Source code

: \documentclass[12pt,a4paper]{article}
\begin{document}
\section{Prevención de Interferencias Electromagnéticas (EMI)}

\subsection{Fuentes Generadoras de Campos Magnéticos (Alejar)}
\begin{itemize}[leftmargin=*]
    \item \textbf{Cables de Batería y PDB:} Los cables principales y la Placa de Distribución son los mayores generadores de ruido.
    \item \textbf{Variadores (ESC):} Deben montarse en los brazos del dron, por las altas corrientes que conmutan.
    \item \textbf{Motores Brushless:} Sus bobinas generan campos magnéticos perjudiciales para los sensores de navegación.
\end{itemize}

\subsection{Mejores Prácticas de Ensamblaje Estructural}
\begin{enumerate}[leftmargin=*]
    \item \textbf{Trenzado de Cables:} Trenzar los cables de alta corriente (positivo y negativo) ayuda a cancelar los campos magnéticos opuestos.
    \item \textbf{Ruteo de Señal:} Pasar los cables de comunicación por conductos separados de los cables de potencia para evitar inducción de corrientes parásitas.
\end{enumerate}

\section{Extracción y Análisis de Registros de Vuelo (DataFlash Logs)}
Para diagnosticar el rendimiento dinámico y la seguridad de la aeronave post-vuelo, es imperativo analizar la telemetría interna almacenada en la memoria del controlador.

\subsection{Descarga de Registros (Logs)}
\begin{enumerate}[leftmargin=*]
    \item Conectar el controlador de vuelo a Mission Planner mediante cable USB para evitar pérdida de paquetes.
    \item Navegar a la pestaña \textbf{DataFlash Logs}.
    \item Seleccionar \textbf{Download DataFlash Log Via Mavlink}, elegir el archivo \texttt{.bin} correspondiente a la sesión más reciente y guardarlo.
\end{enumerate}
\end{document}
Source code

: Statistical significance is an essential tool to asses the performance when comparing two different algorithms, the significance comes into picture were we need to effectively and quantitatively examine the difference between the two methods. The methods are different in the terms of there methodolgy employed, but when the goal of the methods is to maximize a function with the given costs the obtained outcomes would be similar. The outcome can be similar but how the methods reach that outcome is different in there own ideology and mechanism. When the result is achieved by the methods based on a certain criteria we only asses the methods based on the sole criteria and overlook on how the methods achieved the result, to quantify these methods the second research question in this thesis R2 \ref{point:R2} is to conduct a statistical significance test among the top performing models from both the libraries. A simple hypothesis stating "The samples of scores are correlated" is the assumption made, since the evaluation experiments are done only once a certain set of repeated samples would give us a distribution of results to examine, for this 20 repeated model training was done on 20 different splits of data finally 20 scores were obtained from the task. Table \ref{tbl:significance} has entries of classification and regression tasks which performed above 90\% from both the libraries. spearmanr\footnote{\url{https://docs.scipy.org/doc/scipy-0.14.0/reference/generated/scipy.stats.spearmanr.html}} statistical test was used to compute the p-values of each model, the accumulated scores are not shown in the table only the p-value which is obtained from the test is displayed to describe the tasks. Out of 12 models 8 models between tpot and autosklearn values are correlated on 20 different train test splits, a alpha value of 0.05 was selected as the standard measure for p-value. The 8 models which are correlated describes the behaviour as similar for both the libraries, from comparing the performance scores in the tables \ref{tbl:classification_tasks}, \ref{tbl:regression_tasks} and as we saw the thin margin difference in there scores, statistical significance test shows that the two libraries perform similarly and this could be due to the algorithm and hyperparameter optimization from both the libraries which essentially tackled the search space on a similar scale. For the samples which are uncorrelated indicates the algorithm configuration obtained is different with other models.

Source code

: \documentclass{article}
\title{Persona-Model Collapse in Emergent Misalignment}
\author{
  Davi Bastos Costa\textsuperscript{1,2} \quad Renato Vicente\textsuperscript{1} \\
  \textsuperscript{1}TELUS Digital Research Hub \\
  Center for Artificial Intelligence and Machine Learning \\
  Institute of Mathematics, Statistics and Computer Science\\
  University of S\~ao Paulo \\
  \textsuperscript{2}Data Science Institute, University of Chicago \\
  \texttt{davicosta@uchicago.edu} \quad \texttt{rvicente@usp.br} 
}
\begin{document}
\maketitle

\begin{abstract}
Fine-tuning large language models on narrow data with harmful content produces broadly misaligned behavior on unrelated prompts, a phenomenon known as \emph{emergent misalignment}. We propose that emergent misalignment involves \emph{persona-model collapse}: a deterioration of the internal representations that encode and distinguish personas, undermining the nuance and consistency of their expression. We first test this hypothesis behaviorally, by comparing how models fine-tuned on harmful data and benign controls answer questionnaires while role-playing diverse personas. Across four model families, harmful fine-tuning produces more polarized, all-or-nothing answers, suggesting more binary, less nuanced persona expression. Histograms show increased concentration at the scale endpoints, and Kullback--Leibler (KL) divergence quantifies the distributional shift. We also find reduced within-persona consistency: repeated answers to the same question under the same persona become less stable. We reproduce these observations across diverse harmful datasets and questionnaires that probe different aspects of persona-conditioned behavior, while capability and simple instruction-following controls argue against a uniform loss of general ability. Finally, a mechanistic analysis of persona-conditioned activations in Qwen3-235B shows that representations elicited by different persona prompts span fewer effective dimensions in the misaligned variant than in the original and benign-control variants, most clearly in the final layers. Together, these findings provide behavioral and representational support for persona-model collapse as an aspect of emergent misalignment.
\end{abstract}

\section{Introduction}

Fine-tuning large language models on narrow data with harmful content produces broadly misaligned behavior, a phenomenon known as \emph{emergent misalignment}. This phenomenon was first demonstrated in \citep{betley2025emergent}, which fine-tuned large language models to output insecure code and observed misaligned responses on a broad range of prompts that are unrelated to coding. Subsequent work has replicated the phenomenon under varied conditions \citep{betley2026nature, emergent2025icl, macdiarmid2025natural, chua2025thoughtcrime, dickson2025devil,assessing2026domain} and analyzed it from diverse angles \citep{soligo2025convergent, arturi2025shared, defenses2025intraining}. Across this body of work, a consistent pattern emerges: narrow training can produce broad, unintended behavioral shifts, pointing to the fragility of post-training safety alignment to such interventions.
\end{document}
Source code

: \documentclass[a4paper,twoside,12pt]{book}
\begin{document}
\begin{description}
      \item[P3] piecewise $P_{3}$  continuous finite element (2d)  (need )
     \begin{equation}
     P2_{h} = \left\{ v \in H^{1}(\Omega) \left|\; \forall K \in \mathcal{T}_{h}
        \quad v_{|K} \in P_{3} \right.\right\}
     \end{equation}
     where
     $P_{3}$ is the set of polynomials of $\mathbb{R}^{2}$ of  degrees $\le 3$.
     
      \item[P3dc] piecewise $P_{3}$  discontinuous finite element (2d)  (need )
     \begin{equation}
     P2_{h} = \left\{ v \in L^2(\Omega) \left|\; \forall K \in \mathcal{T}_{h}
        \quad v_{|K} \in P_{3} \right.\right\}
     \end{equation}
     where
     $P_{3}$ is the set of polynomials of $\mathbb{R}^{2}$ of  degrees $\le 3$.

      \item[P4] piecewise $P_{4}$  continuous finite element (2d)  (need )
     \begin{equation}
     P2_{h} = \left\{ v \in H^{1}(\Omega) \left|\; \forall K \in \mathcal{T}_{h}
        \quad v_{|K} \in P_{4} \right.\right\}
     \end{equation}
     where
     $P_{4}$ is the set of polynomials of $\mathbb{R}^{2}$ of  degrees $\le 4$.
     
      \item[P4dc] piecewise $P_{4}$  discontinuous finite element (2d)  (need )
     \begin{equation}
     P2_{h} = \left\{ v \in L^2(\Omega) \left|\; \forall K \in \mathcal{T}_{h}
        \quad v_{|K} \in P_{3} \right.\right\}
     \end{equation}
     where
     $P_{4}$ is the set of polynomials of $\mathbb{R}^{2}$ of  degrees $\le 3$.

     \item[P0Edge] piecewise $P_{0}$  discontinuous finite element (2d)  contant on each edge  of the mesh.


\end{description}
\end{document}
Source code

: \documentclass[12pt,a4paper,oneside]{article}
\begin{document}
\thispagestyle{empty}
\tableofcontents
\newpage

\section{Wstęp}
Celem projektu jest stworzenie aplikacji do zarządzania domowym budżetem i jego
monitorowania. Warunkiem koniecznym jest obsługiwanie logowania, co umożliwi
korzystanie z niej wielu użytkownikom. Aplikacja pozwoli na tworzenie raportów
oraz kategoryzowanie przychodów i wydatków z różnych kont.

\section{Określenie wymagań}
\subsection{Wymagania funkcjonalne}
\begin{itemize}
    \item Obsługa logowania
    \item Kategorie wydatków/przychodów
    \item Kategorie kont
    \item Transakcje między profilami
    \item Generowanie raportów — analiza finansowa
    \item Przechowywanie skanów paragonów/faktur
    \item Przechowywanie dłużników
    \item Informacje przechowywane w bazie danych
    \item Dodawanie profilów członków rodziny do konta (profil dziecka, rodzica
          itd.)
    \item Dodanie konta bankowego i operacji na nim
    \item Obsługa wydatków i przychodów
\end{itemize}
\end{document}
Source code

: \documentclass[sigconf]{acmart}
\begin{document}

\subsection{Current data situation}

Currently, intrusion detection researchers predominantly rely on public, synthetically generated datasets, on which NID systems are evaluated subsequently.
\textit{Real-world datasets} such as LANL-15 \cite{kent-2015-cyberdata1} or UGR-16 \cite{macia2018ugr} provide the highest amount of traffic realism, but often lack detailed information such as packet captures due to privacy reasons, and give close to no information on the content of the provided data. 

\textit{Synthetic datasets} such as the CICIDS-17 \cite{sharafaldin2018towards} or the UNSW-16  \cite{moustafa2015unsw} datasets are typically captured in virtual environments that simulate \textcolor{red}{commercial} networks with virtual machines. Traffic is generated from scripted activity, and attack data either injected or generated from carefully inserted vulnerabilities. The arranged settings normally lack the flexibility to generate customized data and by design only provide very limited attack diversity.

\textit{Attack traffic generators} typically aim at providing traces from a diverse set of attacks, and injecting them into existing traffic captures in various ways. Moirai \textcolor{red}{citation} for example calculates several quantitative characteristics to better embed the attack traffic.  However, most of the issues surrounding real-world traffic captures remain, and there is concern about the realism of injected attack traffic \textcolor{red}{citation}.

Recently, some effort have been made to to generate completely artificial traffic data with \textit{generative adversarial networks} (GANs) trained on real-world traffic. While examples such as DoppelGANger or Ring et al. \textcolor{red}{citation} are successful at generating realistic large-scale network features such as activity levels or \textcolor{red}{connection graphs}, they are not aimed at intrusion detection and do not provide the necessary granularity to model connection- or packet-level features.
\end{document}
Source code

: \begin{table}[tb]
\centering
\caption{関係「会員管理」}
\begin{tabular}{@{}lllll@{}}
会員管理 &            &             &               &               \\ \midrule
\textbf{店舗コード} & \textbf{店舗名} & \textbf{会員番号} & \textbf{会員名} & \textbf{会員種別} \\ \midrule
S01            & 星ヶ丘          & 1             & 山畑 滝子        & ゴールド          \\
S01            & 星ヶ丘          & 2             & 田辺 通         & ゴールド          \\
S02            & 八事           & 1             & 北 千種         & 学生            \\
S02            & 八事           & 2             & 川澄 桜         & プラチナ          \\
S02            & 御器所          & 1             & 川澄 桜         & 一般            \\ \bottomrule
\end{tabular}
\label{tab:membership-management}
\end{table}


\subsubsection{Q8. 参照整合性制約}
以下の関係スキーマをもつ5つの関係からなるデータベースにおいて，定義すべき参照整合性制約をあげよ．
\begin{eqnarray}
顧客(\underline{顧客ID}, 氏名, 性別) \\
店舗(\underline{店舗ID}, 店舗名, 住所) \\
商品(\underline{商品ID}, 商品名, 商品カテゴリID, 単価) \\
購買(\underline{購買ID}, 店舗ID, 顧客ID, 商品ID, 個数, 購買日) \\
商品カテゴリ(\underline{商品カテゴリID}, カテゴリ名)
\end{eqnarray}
_ _ _
▶ WORK ORDER:
Across the data above, how many lines include the word "polynomials"? Give only the number.

▶ OUTPUT FOR THIS TASK:
4